The Buried Medieval Jewish Treasure of Colmar https://mosaicmagazine.com/picks/history-ideas/2019/07/the-buried-medieval-jewish-treasure-of-colmar/

July 23, 2019 | Diane Cole
About the author: Diane Cole is the author of the memoir After Great Pain: A New Life Emerges. Her writing has appeared in the New York Times, the Wall Street JournalNPR online, and elsewhere, and she serves as the books columnist for Psychotherapy Networker.

Currently in France, but until the 17th century belonging to the Holy Roman Empire, the territory known as Alsace lies in the center of the original heartland of Ashkenazi Jewry and includes some of Europe’s oldest Jewish communities. A buried Jewish treasure found in the Alsatian town of Colmar and dating to the early 14th century is now on display in the Cloisters museum in upper Manhattan. Diane Cole writes in her review of the exhibit:

In 1863, workmen at a Colmar confectionary shop situated on a street once called “Rue des Juifs” (Street of the Jews) chipped a hole into a mortared wall, reached inside, and pulled out a terracotta pot filled with a collection of precious jewels, rings, a colorful brooch, decorative buttons and belt buckles, a miniature silver key, coins, and other objects.

A major clue to the original owners’ being Jewish is the most exquisite artifact in the cache: a gold Jewish ceremonial ring topped with a miniature rendition of the lost Temple in Jerusalem. An engraved Hebrew inscription reads mazal tov.
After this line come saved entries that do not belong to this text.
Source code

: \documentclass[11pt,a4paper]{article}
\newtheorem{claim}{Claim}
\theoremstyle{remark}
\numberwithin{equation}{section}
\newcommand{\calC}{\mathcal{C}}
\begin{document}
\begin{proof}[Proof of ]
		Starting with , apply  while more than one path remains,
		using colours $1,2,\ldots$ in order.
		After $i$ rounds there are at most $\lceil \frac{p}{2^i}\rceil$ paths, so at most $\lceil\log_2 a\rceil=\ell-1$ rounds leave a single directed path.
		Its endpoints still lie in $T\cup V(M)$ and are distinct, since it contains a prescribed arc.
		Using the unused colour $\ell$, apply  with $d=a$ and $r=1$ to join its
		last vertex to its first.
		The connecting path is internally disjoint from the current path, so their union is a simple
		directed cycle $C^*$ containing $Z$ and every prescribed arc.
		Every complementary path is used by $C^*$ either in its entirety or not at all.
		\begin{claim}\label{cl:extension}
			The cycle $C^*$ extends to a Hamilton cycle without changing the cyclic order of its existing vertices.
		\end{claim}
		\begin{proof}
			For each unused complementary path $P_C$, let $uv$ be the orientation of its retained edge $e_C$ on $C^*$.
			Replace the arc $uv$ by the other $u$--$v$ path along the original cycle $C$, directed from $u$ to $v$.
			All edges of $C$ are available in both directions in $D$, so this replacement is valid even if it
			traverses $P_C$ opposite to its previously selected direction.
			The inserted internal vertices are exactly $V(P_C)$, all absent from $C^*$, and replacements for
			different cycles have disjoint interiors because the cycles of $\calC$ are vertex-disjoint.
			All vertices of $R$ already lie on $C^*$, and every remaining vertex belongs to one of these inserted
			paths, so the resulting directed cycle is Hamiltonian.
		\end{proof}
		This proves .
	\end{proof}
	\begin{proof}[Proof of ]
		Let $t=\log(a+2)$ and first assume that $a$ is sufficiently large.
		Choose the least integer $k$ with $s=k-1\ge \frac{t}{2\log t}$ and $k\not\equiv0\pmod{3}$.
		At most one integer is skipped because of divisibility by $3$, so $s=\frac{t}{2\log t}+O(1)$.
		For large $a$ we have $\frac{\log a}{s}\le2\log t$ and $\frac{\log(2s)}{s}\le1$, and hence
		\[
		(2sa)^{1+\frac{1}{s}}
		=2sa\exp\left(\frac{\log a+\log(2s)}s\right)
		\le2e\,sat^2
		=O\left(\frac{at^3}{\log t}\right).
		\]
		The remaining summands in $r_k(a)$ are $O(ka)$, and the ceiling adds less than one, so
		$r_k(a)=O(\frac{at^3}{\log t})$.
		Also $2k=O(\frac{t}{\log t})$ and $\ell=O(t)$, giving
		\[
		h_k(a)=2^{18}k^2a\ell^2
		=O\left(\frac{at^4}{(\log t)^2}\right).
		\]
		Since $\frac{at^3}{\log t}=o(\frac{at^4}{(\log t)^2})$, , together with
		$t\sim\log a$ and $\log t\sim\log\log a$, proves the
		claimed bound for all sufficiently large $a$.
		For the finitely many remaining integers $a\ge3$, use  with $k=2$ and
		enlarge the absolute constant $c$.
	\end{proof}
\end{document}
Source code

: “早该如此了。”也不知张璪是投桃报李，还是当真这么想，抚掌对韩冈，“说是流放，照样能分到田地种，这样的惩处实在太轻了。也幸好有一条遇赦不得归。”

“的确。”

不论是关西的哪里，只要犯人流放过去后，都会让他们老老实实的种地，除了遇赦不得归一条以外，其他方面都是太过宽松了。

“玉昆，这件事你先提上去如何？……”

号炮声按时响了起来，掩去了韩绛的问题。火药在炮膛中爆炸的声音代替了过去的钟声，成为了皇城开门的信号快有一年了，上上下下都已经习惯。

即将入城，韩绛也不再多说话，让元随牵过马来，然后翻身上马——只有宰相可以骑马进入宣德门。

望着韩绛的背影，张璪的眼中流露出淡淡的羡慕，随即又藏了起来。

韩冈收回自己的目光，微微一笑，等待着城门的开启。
Sleuths should also seek out another object that points to the cache having once belonged to a Jewish family: a tiny silver key [comparable] to a delicate “Tiffany” key, to be worn as . . . a small accessory. . . . Jewish observance prohibits carrying money and valuables beyond the household on the Sabbath, [while] wearing jewelry is allowed. The key would have been used to lock up the box, which would have been kept at home. With important objects thus safeguarded, the wearer of the key could feel comfortable going outside on the Sabbath, whether to synagogue or to visit members of the community.

In the mid-14th century, the Black Death swept through Europe, provoking murderous pogroms and expulsions of Jews. Most likely, writes Cole, the owner of the treasure hid the cache to protect it from plunder, and never returned.